*What is being asked*: Which lines in the data contain the word "username"? Please copy each of them.

*Data for analysis*:
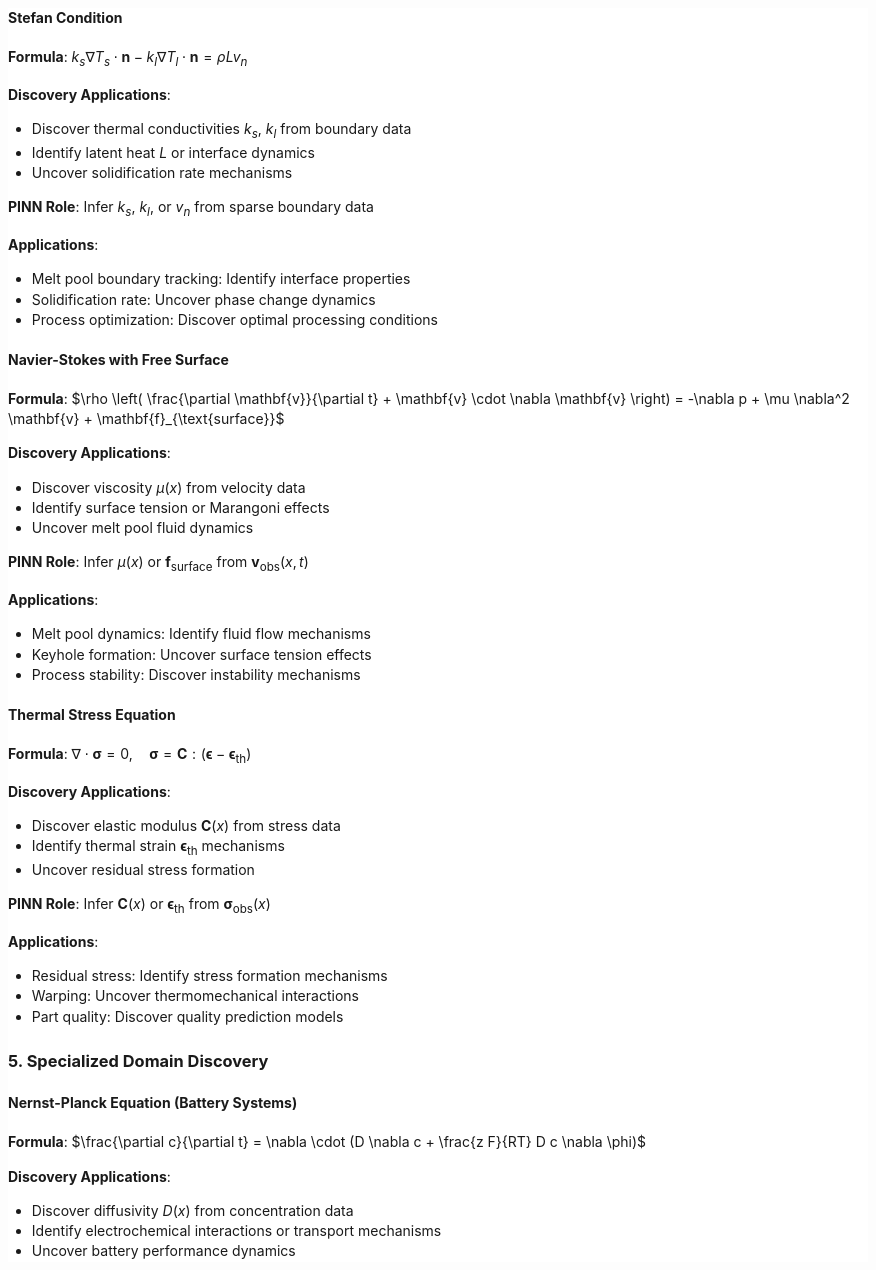 #### Stefan Condition
**Formula**: $k_s \nabla T_s \cdot \mathbf{n} - k_l \nabla T_l \cdot \mathbf{n} = \rho L v_n$

**Discovery Applications**:
- Discover thermal conductivities $k_s$, $k_l$ from boundary data
- Identify latent heat $L$ or interface dynamics
- Uncover solidification rate mechanisms

**PINN Role**: Infer $k_s$, $k_l$, or $v_n$ from sparse boundary data

**Applications**:
- Melt pool boundary tracking: Identify interface properties
- Solidification rate: Uncover phase change dynamics
- Process optimization: Discover optimal processing conditions

#### Navier-Stokes with Free Surface
**Formula**: $\rho \left( \frac{\partial \mathbf{v}}{\partial t} + \mathbf{v} \cdot \nabla \mathbf{v} \right) = -\nabla p + \mu \nabla^2 \mathbf{v} + \mathbf{f}_{\text{surface}}$

**Discovery Applications**:
- Discover viscosity $\mu(x)$ from velocity data
- Identify surface tension or Marangoni effects
- Uncover melt pool fluid dynamics

**PINN Role**: Infer $\mu(x)$ or $\mathbf{f}_{\text{surface}}$ from $\mathbf{v}_{\text{obs}}(x, t)$

**Applications**:
- Melt pool dynamics: Identify fluid flow mechanisms
- Keyhole formation: Uncover surface tension effects
- Process stability: Discover instability mechanisms

#### Thermal Stress Equation
**Formula**: $\nabla \cdot \boldsymbol{\sigma} = 0, \quad \boldsymbol{\sigma} = \mathbf{C} : (\boldsymbol{\epsilon} - \boldsymbol{\epsilon}_{\text{th}})$

**Discovery Applications**:
- Discover elastic modulus $\mathbf{C}(x)$ from stress data
- Identify thermal strain $\boldsymbol{\epsilon}_{\text{th}}$ mechanisms
- Uncover residual stress formation

**PINN Role**: Infer $\mathbf{C}(x)$ or $\boldsymbol{\epsilon}_{\text{th}}$ from $\boldsymbol{\sigma}_{\text{obs}}(x)$

**Applications**:
- Residual stress: Identify stress formation mechanisms
- Warping: Uncover thermomechanical interactions
- Part quality: Discover quality prediction models

### 5. Specialized Domain Discovery

#### Nernst-Planck Equation (Battery Systems)
**Formula**: $\frac{\partial c}{\partial t} = \nabla \cdot (D \nabla c + \frac{z F}{RT} D c \nabla \phi)$

**Discovery Applications**:
- Discover diffusivity $D(x)$ from concentration data
- Identify electrochemical interactions or transport mechanisms
- Uncover battery performance dynamics
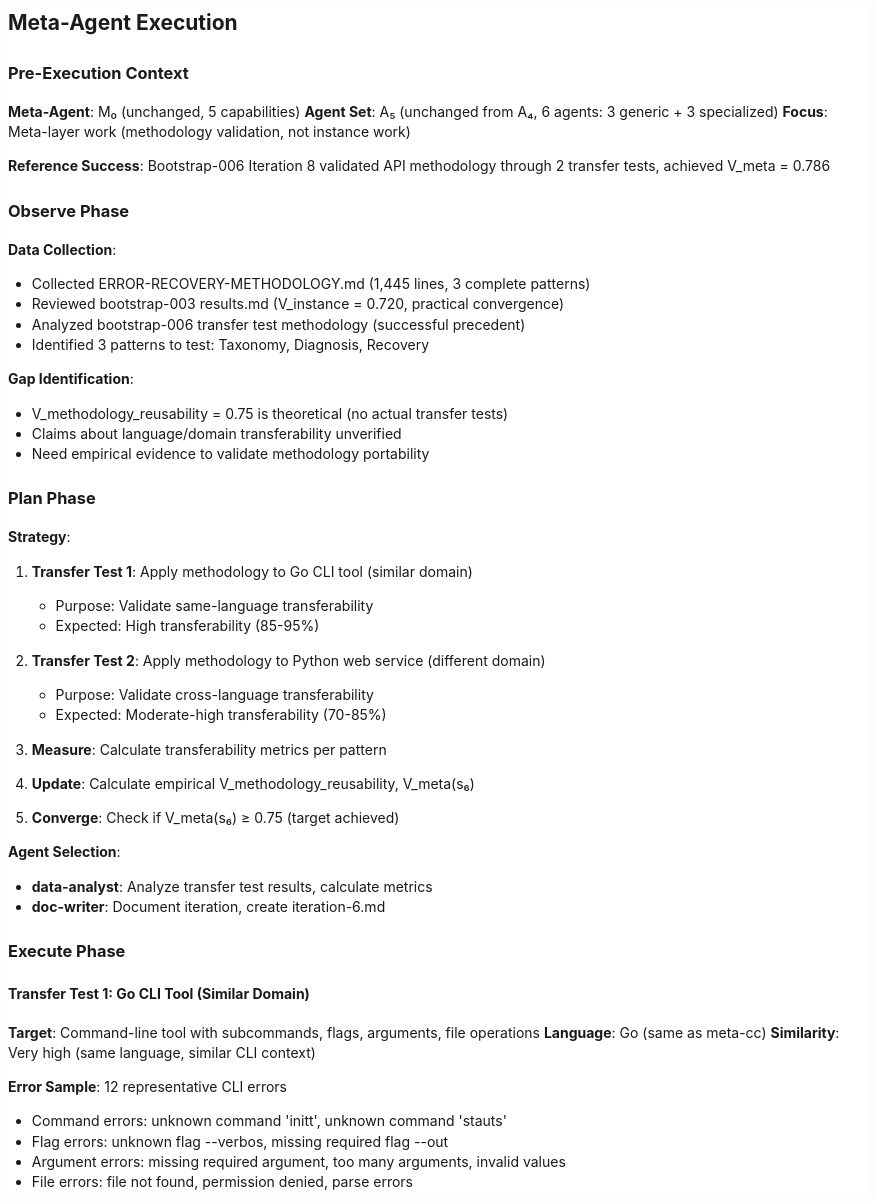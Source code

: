 
## Meta-Agent Execution

### Pre-Execution Context

**Meta-Agent**: M₀ (unchanged, 5 capabilities)
**Agent Set**: A₅ (unchanged from A₄, 6 agents: 3 generic + 3 specialized)
**Focus**: Meta-layer work (methodology validation, not instance work)

**Reference Success**: Bootstrap-006 Iteration 8 validated API methodology through 2 transfer tests, achieved V_meta = 0.786

### Observe Phase

**Data Collection**:
- Collected ERROR-RECOVERY-METHODOLOGY.md (1,445 lines, 3 complete patterns)
- Reviewed bootstrap-003 results.md (V_instance = 0.720, practical convergence)
- Analyzed bootstrap-006 transfer test methodology (successful precedent)
- Identified 3 patterns to test: Taxonomy, Diagnosis, Recovery

**Gap Identification**:
- V_methodology_reusability = 0.75 is theoretical (no actual transfer tests)
- Claims about language/domain transferability unverified
- Need empirical evidence to validate methodology portability

### Plan Phase

**Strategy**:
1. **Transfer Test 1**: Apply methodology to Go CLI tool (similar domain)
   - Purpose: Validate same-language transferability
   - Expected: High transferability (85-95%)

2. **Transfer Test 2**: Apply methodology to Python web service (different domain)
   - Purpose: Validate cross-language transferability
   - Expected: Moderate-high transferability (70-85%)

3. **Measure**: Calculate transferability metrics per pattern
4. **Update**: Calculate empirical V_methodology_reusability, V_meta(s₆)
5. **Converge**: Check if V_meta(s₆) ≥ 0.75 (target achieved)

**Agent Selection**:
- **data-analyst**: Analyze transfer test results, calculate metrics
- **doc-writer**: Document iteration, create iteration-6.md

### Execute Phase

#### Transfer Test 1: Go CLI Tool (Similar Domain)

**Target**: Command-line tool with subcommands, flags, arguments, file operations
**Language**: Go (same as meta-cc)
**Similarity**: Very high (same language, similar CLI context)

**Error Sample**: 12 representative CLI errors
- Command errors: unknown command 'initt', unknown command 'stauts'
- Flag errors: unknown flag --verbos, missing required flag --out
- Argument errors: missing required argument, too many arguments, invalid values
- File errors: file not found, permission denied, parse errors
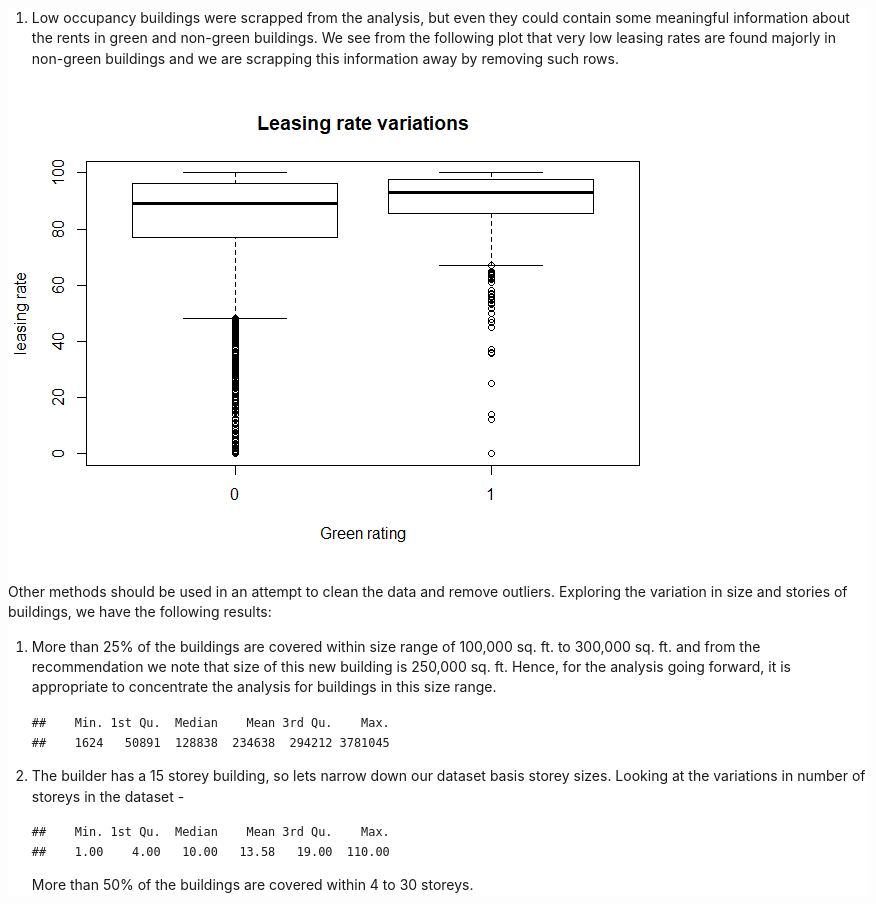 1.  Low occupancy buildings were scrapped from the analysis, but even they could contain some meaningful information about the rents in green and non-green buildings. We see from the following plot that very low leasing rates are found majorly in non-green buildings and we are scrapping this information away by removing such rows.

![](Solutions_md_output_files/figure-markdown_github/unnamed-chunk-2-1.png)

Other methods should be used in an attempt to clean the data and remove outliers. Exploring the variation in size and stories of buildings, we have the following results:

1.  More than 25% of the buildings are covered within size range of 100,000 sq. ft. to 300,000 sq. ft. and from the recommendation we note that size of this new building is 250,000 sq. ft. Hence, for the analysis going forward, it is appropriate to concentrate the analysis for buildings in this size range.

        ##    Min. 1st Qu.  Median    Mean 3rd Qu.    Max. 
        ##    1624   50891  128838  234638  294212 3781045

2.  The builder has a 15 storey building, so lets narrow down our dataset basis storey sizes. Looking at the variations in number of storeys in the dataset -

        ##    Min. 1st Qu.  Median    Mean 3rd Qu.    Max. 
        ##    1.00    4.00   10.00   13.58   19.00  110.00

    More than 50% of the buildings are covered within 4 to 30 storeys.
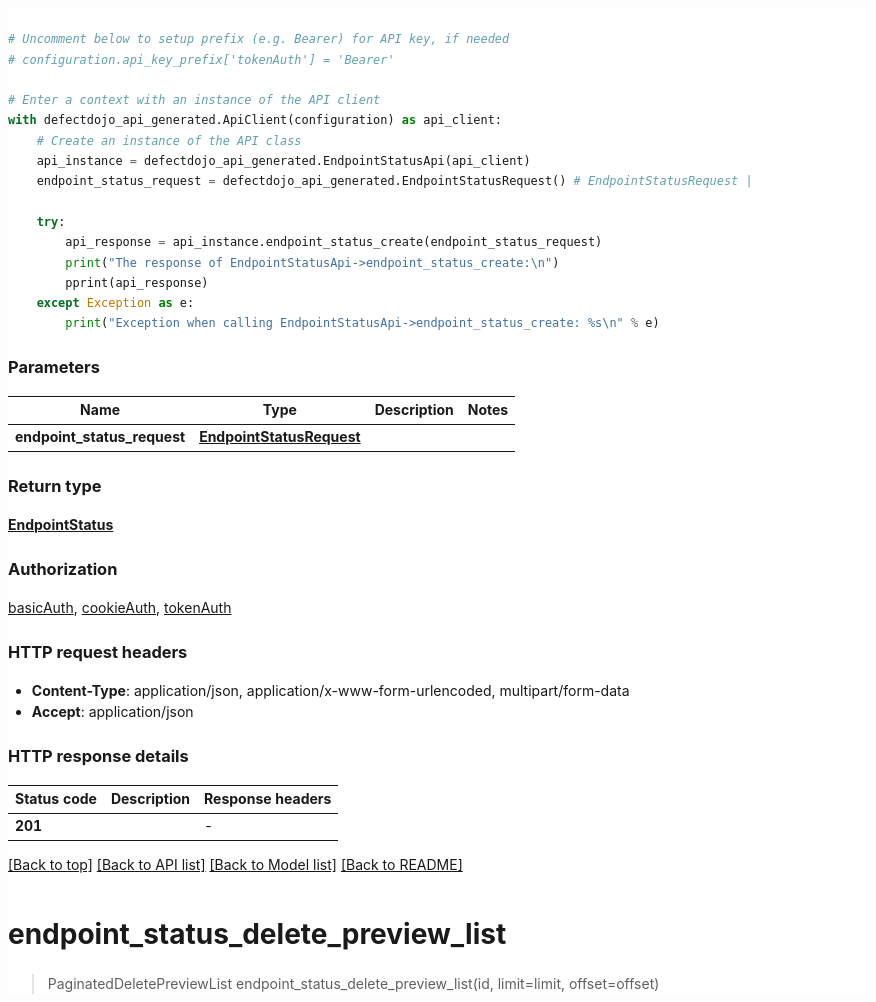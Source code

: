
 ```python

# Uncomment below to setup prefix (e.g. Bearer) for API key, if needed
# configuration.api_key_prefix['tokenAuth'] = 'Bearer'

# Enter a context with an instance of the API client
with defectdojo_api_generated.ApiClient(configuration) as api_client:
    # Create an instance of the API class
    api_instance = defectdojo_api_generated.EndpointStatusApi(api_client)
    endpoint_status_request = defectdojo_api_generated.EndpointStatusRequest() # EndpointStatusRequest | 

    try:
        api_response = api_instance.endpoint_status_create(endpoint_status_request)
        print("The response of EndpointStatusApi->endpoint_status_create:\n")
        pprint(api_response)
    except Exception as e:
        print("Exception when calling EndpointStatusApi->endpoint_status_create: %s\n" % e)
```



### Parameters


Name | Type | Description  | Notes
------------- | ------------- | ------------- | -------------
 **endpoint_status_request** | [**EndpointStatusRequest**](EndpointStatusRequest.md)|  | 

### Return type

[**EndpointStatus**](EndpointStatus.md)

### Authorization

[basicAuth](../README.md#basicAuth), [cookieAuth](../README.md#cookieAuth), [tokenAuth](../README.md#tokenAuth)

### HTTP request headers

 - **Content-Type**: application/json, application/x-www-form-urlencoded, multipart/form-data
 - **Accept**: application/json

### HTTP response details

| Status code | Description | Response headers |
|-------------|-------------|------------------|
**201** |  |  -  |

[[Back to top]](#) [[Back to API list]](../README.md#documentation-for-api-endpoints) [[Back to Model list]](../README.md#documentation-for-models) [[Back to README]](../README.md)

# **endpoint_status_delete_preview_list**
> PaginatedDeletePreviewList endpoint_status_delete_preview_list(id, limit=limit, offset=offset)
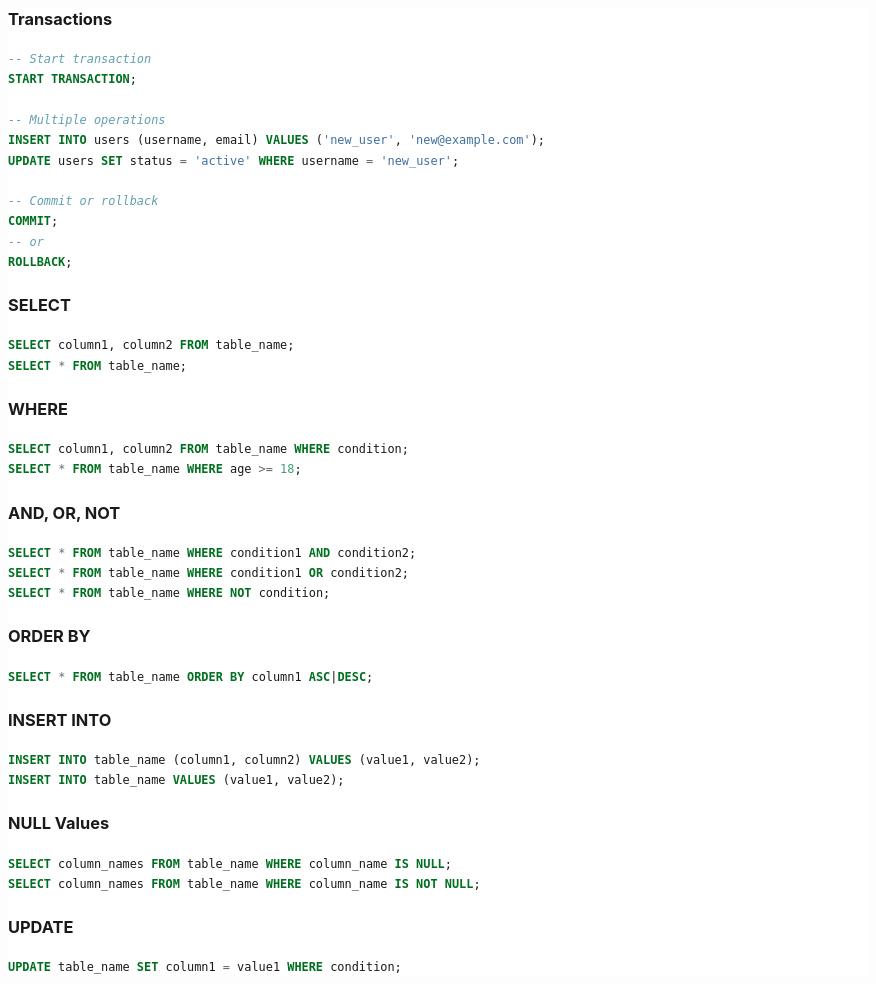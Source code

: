 ### Transactions
```sql
-- Start transaction
START TRANSACTION;

-- Multiple operations
INSERT INTO users (username, email) VALUES ('new_user', 'new@example.com');
UPDATE users SET status = 'active' WHERE username = 'new_user';

-- Commit or rollback
COMMIT;
-- or
ROLLBACK;
```

### SELECT
```sql
SELECT column1, column2 FROM table_name;
SELECT * FROM table_name;
```

### WHERE
```sql
SELECT column1, column2 FROM table_name WHERE condition;
SELECT * FROM table_name WHERE age >= 18;
```

### AND, OR, NOT
```sql
SELECT * FROM table_name WHERE condition1 AND condition2;
SELECT * FROM table_name WHERE condition1 OR condition2;
SELECT * FROM table_name WHERE NOT condition;
```

### ORDER BY
```sql
SELECT * FROM table_name ORDER BY column1 ASC|DESC;
```

### INSERT INTO
```sql
INSERT INTO table_name (column1, column2) VALUES (value1, value2);
INSERT INTO table_name VALUES (value1, value2);
```

### NULL Values
```sql
SELECT column_names FROM table_name WHERE column_name IS NULL;
SELECT column_names FROM table_name WHERE column_name IS NOT NULL;
```

### UPDATE
```sql
UPDATE table_name SET column1 = value1 WHERE condition;
```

*Worked solution*:
INSERT INTO users (username, email) VALUES ('new_user', 'new@example.com');
UPDATE users SET status = 'active' WHERE username = 'new_user';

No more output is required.